TASK: In the records below, begin at the line that has "locations ends on" and stop after the line that has "- expected worst-case time"; quote those lines verbatim and nothing more.

DATASET CONTENT:

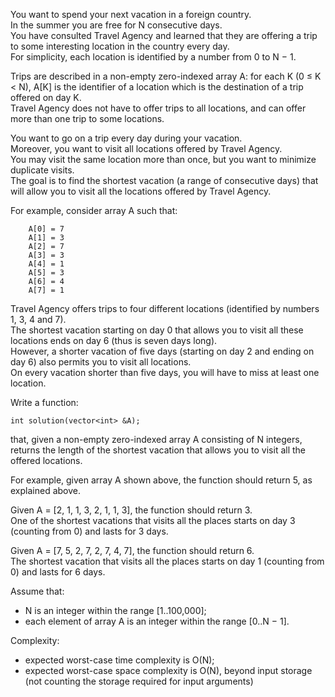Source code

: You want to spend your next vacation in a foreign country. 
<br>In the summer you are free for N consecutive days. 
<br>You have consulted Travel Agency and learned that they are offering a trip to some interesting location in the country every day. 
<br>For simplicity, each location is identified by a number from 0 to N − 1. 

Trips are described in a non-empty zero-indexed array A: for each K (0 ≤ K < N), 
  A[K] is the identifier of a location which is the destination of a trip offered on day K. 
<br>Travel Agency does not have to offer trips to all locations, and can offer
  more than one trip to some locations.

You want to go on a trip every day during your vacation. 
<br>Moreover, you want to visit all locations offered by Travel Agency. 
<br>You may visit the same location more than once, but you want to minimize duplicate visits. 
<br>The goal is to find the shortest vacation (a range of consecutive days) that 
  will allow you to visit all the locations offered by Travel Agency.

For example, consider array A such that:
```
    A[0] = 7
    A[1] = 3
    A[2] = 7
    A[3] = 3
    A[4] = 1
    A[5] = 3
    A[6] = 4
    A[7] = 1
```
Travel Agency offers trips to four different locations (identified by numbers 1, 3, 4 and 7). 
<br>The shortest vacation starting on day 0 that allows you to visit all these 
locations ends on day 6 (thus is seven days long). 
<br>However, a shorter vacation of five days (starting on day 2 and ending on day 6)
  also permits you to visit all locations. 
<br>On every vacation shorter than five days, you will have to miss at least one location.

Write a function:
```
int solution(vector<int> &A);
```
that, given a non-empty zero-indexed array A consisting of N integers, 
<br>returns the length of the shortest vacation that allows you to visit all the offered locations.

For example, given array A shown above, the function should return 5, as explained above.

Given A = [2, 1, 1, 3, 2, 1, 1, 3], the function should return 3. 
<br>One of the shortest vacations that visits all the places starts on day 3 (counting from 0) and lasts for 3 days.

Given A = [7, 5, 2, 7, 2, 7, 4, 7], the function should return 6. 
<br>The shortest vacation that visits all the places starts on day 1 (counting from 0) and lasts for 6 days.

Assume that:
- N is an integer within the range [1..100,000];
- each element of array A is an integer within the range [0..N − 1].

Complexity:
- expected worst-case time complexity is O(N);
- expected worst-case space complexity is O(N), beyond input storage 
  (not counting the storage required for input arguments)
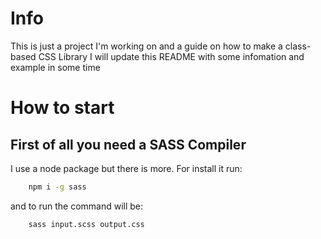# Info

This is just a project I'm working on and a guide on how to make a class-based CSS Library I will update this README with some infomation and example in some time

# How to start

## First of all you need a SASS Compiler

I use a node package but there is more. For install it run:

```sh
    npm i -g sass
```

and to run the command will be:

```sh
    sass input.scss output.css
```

RESULT OF THIS EXERCISE:
locations ends on day 6 (thus is seven days long). 
<br>However, a shorter vacation of five days (starting on day 2 and ending on day 6)
  also permits you to visit all locations. 
<br>On every vacation shorter than five days, you will have to miss at least one location.

Write a function:
```
int solution(vector<int> &A);
```
that, given a non-empty zero-indexed array A consisting of N integers, 
<br>returns the length of the shortest vacation that allows you to visit all the offered locations.

For example, given array A shown above, the function should return 5, as explained above.

Given A = [2, 1, 1, 3, 2, 1, 1, 3], the function should return 3. 
<br>One of the shortest vacations that visits all the places starts on day 3 (counting from 0) and lasts for 3 days.

Given A = [7, 5, 2, 7, 2, 7, 4, 7], the function should return 6. 
<br>The shortest vacation that visits all the places starts on day 1 (counting from 0) and lasts for 6 days.

Assume that:
- N is an integer within the range [1..100,000];
- each element of array A is an integer within the range [0..N − 1].

Complexity:
- expected worst-case time complexity is O(N);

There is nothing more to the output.